2. The state is the most well-organized apparatus of violence, aggression, and coercion within a given territory. The mafia's inferior organization makes them less influential and their reach more restricted.
3. The state is a monopolistic apparatus of violence, aggression, and coercion, that is, the culmination of the process of eliminative competition between groups of stationary bandits that run protection racket schemes. Mafias are the losers in this competition, formally outlawed by the winner and relegated to the black market.
4. The state possesses a powerful apparatus of self-aggrandizing propaganda. The mafia does not, hence its bad reputation.

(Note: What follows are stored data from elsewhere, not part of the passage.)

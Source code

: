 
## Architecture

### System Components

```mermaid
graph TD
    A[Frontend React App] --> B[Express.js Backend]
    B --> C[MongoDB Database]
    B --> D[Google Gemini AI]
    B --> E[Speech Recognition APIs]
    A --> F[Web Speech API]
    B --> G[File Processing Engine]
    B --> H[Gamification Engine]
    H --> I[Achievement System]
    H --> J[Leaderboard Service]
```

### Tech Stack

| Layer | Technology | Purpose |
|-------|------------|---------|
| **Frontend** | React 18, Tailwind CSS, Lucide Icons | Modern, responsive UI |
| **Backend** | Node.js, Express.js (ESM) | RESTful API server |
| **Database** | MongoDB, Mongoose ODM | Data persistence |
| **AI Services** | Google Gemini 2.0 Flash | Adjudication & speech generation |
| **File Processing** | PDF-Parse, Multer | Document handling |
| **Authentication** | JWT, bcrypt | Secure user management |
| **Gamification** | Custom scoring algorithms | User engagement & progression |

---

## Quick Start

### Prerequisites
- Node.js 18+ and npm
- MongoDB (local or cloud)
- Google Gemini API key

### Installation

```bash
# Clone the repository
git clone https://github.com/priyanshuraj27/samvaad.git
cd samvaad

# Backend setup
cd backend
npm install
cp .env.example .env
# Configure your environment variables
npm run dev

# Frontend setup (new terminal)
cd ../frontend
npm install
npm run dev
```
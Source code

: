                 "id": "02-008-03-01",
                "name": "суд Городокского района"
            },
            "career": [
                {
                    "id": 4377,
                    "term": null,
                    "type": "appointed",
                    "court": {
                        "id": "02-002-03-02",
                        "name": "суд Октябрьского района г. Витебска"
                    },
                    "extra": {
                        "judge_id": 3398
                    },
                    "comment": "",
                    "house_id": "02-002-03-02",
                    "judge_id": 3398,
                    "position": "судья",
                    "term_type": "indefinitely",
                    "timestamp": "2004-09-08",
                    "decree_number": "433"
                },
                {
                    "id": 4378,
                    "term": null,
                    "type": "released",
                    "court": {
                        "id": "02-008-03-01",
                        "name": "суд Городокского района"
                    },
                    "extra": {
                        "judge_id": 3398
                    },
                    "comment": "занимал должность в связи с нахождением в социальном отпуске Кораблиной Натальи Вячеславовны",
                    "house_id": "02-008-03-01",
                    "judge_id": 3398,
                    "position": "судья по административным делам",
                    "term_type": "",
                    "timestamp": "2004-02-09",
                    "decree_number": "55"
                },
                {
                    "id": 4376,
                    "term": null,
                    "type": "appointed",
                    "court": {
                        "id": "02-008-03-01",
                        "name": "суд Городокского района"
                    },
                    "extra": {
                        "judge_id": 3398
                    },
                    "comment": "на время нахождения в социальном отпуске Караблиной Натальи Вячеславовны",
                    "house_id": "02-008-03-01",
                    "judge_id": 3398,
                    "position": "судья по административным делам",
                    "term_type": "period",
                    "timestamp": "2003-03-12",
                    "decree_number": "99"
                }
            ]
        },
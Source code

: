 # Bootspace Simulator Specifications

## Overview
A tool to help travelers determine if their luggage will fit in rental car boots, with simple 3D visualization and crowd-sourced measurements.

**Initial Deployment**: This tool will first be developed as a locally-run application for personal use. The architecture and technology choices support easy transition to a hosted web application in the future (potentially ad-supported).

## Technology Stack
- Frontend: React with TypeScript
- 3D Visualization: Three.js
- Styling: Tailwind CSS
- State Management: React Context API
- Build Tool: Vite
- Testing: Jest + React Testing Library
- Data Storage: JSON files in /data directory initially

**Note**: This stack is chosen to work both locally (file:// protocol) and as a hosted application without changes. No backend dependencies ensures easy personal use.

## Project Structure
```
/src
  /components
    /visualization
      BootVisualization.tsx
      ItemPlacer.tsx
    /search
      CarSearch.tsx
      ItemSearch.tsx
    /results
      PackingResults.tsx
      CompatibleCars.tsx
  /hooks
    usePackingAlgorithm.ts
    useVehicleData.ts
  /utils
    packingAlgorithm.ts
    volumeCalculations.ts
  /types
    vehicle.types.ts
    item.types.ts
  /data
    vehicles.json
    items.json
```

5. The state is the apparatus of violence, aggression, and coercion that possesses the largest clientele within a given territory. The clientele of the mafia is quite small in comparison.
6. The state is usually an open-access apparatus of violence, aggression, and coercion. The mafia typically has a much more closed and rigid structure.
7. Mafias, due to their limited influence and reach, do not actively seek to turn all the inhabitants of a given territory into their clients. States do.
8. Mafias, due to their limited influence and reach, do not actively seek to control and regularly expropriate all the inhabitants of a given territory. States do.
9. Mafias are usually pragmatic in their orientation--they employ violence, aggression, and coercion to obtain tangible goods and services. States, on the other hand, are more often than not motivated by ideology--they employ violence, aggression, and coercion out of pure lust for power.
10. The mafia uses physical intimidation. The state uses physical, intellectual, and moral intimidation. The mafia injures its victims. The state injures and insults its victims. Paraphrasing Lysander Spooner, the mafia, unlike the state, does not, in addition to robbing its victims, attempt to make them either its dupes or its slaves.